What this task involves
Give the entries back exactly as they stand, but without pictures.

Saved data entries
:::
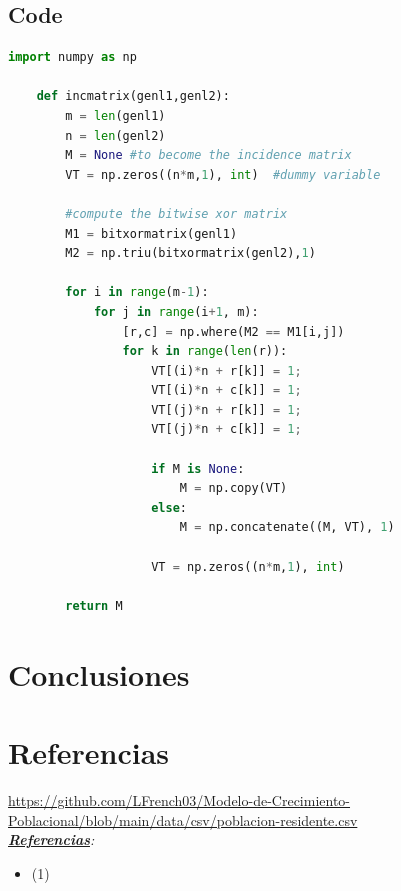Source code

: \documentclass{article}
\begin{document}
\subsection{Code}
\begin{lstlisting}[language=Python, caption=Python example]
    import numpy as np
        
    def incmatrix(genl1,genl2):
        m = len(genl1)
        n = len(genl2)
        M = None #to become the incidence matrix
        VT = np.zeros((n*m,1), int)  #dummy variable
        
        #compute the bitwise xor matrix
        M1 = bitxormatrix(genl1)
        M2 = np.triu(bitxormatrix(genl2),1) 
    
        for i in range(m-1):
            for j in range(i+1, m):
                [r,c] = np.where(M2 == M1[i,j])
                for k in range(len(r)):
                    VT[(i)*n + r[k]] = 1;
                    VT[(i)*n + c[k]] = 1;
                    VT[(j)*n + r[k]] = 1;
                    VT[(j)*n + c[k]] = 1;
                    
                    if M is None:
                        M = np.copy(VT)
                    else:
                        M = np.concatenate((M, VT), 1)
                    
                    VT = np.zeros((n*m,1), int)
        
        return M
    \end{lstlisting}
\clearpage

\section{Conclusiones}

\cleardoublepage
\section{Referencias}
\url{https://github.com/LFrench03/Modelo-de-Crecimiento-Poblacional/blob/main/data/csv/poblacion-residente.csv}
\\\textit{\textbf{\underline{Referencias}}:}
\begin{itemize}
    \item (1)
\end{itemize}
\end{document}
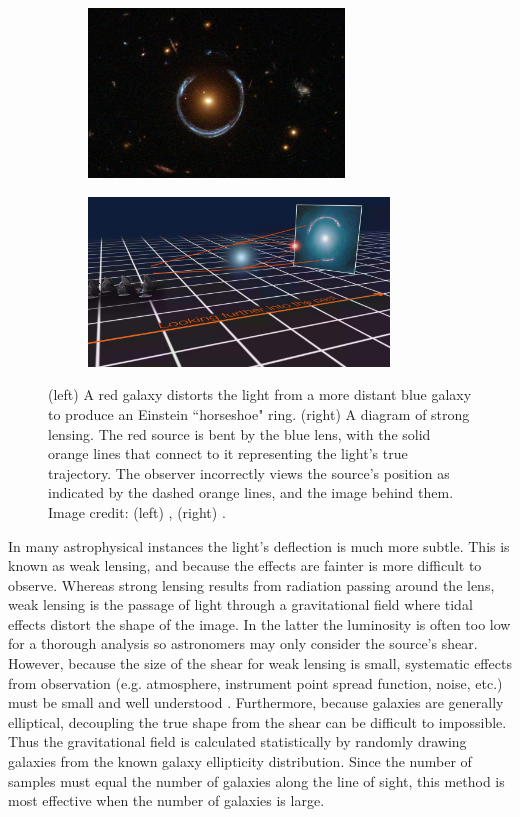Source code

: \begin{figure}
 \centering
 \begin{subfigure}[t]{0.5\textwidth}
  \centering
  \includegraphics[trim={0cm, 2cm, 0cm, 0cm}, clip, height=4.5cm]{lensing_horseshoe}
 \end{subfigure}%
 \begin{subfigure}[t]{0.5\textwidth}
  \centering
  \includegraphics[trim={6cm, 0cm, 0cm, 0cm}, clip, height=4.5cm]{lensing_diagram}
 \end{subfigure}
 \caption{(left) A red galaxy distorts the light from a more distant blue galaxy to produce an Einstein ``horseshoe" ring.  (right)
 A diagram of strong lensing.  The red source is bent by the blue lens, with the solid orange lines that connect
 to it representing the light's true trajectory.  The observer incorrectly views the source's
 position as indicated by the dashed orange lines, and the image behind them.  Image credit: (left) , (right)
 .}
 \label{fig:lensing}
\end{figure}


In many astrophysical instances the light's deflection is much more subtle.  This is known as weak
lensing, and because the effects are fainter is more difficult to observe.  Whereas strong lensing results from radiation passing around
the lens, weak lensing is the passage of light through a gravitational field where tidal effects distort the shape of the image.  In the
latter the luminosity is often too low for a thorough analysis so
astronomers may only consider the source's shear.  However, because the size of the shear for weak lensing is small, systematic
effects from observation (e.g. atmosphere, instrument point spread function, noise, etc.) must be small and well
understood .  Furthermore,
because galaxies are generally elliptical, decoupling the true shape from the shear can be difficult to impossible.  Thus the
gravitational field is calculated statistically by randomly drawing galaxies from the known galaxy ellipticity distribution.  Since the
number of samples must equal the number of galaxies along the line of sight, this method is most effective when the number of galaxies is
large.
:::
Answer section
Source code

: \documentclass{article}
\begin{document}
\subsection{Code}
\begin{lstlisting}[language=Python, caption=Python example]
    import numpy as np
        
    def incmatrix(genl1,genl2):
        m = len(genl1)
        n = len(genl2)
        M = None #to become the incidence matrix
        VT = np.zeros((n*m,1), int)  #dummy variable
        
        #compute the bitwise xor matrix
        M1 = bitxormatrix(genl1)
        M2 = np.triu(bitxormatrix(genl2),1) 
    
        for i in range(m-1):
            for j in range(i+1, m):
                [r,c] = np.where(M2 == M1[i,j])
                for k in range(len(r)):
                    VT[(i)*n + r[k]] = 1;
                    VT[(i)*n + c[k]] = 1;
                    VT[(j)*n + r[k]] = 1;
                    VT[(j)*n + c[k]] = 1;
                    
                    if M is None:
                        M = np.copy(VT)
                    else:
                        M = np.concatenate((M, VT), 1)
                    
                    VT = np.zeros((n*m,1), int)
        
        return M
    \end{lstlisting}
\clearpage

\section{Conclusiones}

\cleardoublepage
\section{Referencias}
\url{https://github.com/LFrench03/Modelo-de-Crecimiento-Poblacional/blob/main/data/csv/poblacion-residente.csv}
\\\textit{\textbf{\underline{Referencias}}:}
\begin{itemize}
    \item (1)
\end{itemize}
\end{document}
Source code

: \begin{figure}
 \centering
 \begin{subfigure}[t]{0.5\textwidth}
  \centering
  \includegraphics[trim={0cm, 2cm, 0cm, 0cm}, clip, height=4.5cm]{lensing_horseshoe}
 \end{subfigure}%
 \begin{subfigure}[t]{0.5\textwidth}
  \centering
  \includegraphics[trim={6cm, 0cm, 0cm, 0cm}, clip, height=4.5cm]{lensing_diagram}
 \end{subfigure}
 \caption{(left) A red galaxy distorts the light from a more distant blue galaxy to produce an Einstein ``horseshoe" ring.  (right)
 A diagram of strong lensing.  The red source is bent by the blue lens, with the solid orange lines that connect
 to it representing the light's true trajectory.  The observer incorrectly views the source's
 position as indicated by the dashed orange lines, and the image behind them.  Image credit: (left) , (right)
 .}
 \label{fig:lensing}
\end{figure}


In many astrophysical instances the light's deflection is much more subtle.  This is known as weak
lensing, and because the effects are fainter is more difficult to observe.  Whereas strong lensing results from radiation passing around
the lens, weak lensing is the passage of light through a gravitational field where tidal effects distort the shape of the image.  In the
latter the luminosity is often too low for a thorough analysis so
astronomers may only consider the source's shear.  However, because the size of the shear for weak lensing is small, systematic
effects from observation (e.g. atmosphere, instrument point spread function, noise, etc.) must be small and well
understood .  Furthermore,
because galaxies are generally elliptical, decoupling the true shape from the shear can be difficult to impossible.  Thus the
gravitational field is calculated statistically by randomly drawing galaxies from the known galaxy ellipticity distribution.  Since the
number of samples must equal the number of galaxies along the line of sight, this method is most effective when the number of galaxies is
large.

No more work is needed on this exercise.